Figure 1 comprises Figures 1a, 1b and 1c, and these figures represent electron microscopic views of scanning a TA6V alloy surface coated with a polyaniline tank with an inclination of 30º;

- Figure 1a: with an increase of 40;

- Figure 1b: with an increase of 400;

- Figure 1c: with an increase of 2,000.

Figure 2 comprises Figures 2a, 2b and 2c. These figures represent views through a microscope electronic scanning of a TA6V alloy surface coated with a polyaniline reservoir, in which the surface has previously made rough by sanding. (Inclination 30th);

- Figure 2a: with an increase of 40

- figure 2b: with an increase of 400

- Figure 2c: with an increase of 2,000.

Figures 3 and 4 represent a curve that provides a total reflection coefficient value for wavelengths in the range of 0.25 to 2.5 µm;

- Figure 3 for deposited polyaniline according to the process of the invention without prior sanding;

- Figure 4 with previous sanding.

A polyaniline deposit was made on titanium alloys of type TA6V, and the different stages of the Operating range are as follows:

Alkaline degreasing

- Tripolyphosphate sodium Na 5 P 3 O 10: 40 g / l - Sodium tetraborate Na 2 B 4 O 7 {10} H 2 O: 40 g / l - Surfactant ref. 631: 10 ml / l - Bland NaOH: pH = 9 - Operating temperature: 60ºC - Duration: 10 minutes

Fluoronitic etching

- 41º nitric acid Be HNO 3: 141 ml - Hydrofluoric acid (48%) HF: 50 ml - Additive F 68: 1 g - TA6V (metal) 1.5 g - Distilled water csp: 11 - Temperature of functioning: 20ºC - Duration: two m 15 s

Chemical conversion baths

- Bifluoride sodium NaFHF: 13 g / l - Temperature of functioning: 20ºC - Duration 1 m 45 s

Hydrolysis

- Water demineralized - Temperature of functioning: 90 ° C - Duration fifteen minutes

Electropolymerization

- Anilina liquid 0.1 mol / liter - Sulfate sodium Na_ {SO} {4} · 10H2 O: 0.5 M - Sulfuric acid H 2 SO 4 csp pH = 1

The durations, concentrations of products and natures of the products that were used and mentioned above can be naturally modified in a manner known in the art to obtain the same results. The inventors have not experienced all ranges of usable products or the necessary durations for the treatments, but they believe a priori that, for example, for alkaline degreasing with the same products, the following proportions or durations could be employed.

Alkaline degreasing

- Tripolyphosphate sodium Na 5 P 3 O 10: 36 to 44 g / l - Tetraborate of sodium Na 2 B 4 O 7 {10} 2 O: 40 g / l - Surfactant ref. 631: 10 ml / l - Bland NaOH: pH = 8.5 a 9.5 - Operating temperature: 55 a 65 ° C - Duration: 10 to 15 minutes

As regards fluoronitic etching, the proportions of nitric acid could be increased and the bath duration decreased, or could even be decreased, the duration of the bath remaining equivalent but being Bath temperature increased.

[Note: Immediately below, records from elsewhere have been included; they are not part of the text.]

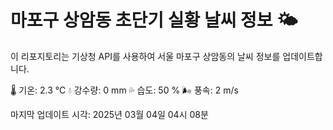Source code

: 
# 마포구 상암동 초단기 실황 날씨 정보 🌤️

이 리포지토리는 기상청 API를 사용하여 서울 마포구 상암동의 날씨 정보를 업데이트합니다. 

🌡️ 기온: 2.3 ℃
💧 강수량: 0 mm
💦 습도: 50 %
🌬️ 풍속: 2 m/s

마지막 업데이트 시각: 2025년 03월 04일 04시 08분    
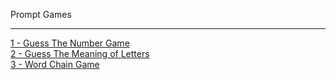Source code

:Prompt Games

---

[1 - Guess The Number Game](./prompts/1-9/1.md)  
[2 - Guess The Meaning of Letters](./prompts/1-9/2.md)  
[3 - Word Chain Game](./prompts/1-9/3.md)  
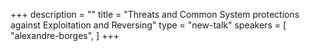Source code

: +++
description = ""
title = "Threats and Common System protections against Exploitation and Reversing"
type = "new-talk"
speakers = [
        "alexandre-borges",
]
+++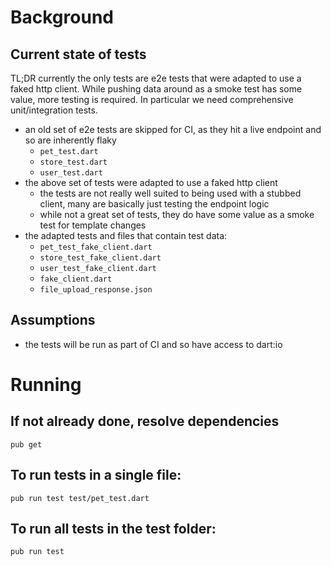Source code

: # Background 

## Current state of tests 

TL;DR currently the only tests are e2e tests that were adapted to use a faked http client. While pushing data around as a smoke test has some value, more testing is required. In particular we need comprehensive unit/integration tests.

- an old set of e2e tests are skipped for CI, as they hit a live endpoint and so are inherently flaky 
  - `pet_test.dart`
  - `store_test.dart`
  - `user_test.dart`
- the above set of tests were adapted to use a faked http client 
  - the tests are not really well suited to being used with a stubbed client, many are basically just testing the endpoint logic
  - while not a great set of tests, they do have some value as a smoke test for template changes
- the adapted tests and files that contain test data:
  - `pet_test_fake_client.dart` 
  - `store_test_fake_client.dart`
  - `user_test_fake_client.dart`
  - `fake_client.dart`
  - `file_upload_response.json`

## Assumptions 

- the tests will be run as part of CI and so have access to dart:io 

# Running 

## If not already done, resolve dependencies

`pub get`

## To run tests in a single file:

`pub run test test/pet_test.dart`

## To run all tests in the test folder:

`pub run test`
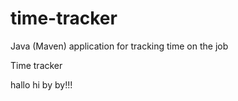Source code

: # time-tracker
Java (Maven) application for tracking time on the job

Time tracker

hallo hi by by!!!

Still, the durations and proportions could be:

Fluoronitic etching

- 41º nitric acid Be HNO 3: 100 to 180 ml - Acid hydrofluoric (48%) HF: 40 to 60 ml - Additive F 68: 1 g - TA6V (metal) 1.5 g - Distilled water csp: eleven - Operating temperature 18 22ºC - Duration: 2 to 2.5

In the electropolymerization bath, the part that It will be treated, which in the laboratory is about samples of test, is the working electrode of a cell with 3 electrodes (stainless steel counter electrode and reference electrode of saturated calomelanos (ECS)). The alloy is polarized to -0.5 V / ECS for 3 minutes, and then subjected to a sweep anodic at the speed of 10 mV / s until the voltage imposed reaches +2 V / ECS. The scan is then stopped, but the polymerization is maintained for 20 minutes.

The indicated voltages were measured between reference electrode of calomelanos and the electrode of job.

After electropolymerization, the samples test can be introduced in an oven at a temperature between 40º and 160º during a period of time between 30 minutes and 2 hours, for example 1 hour at 160 ° C.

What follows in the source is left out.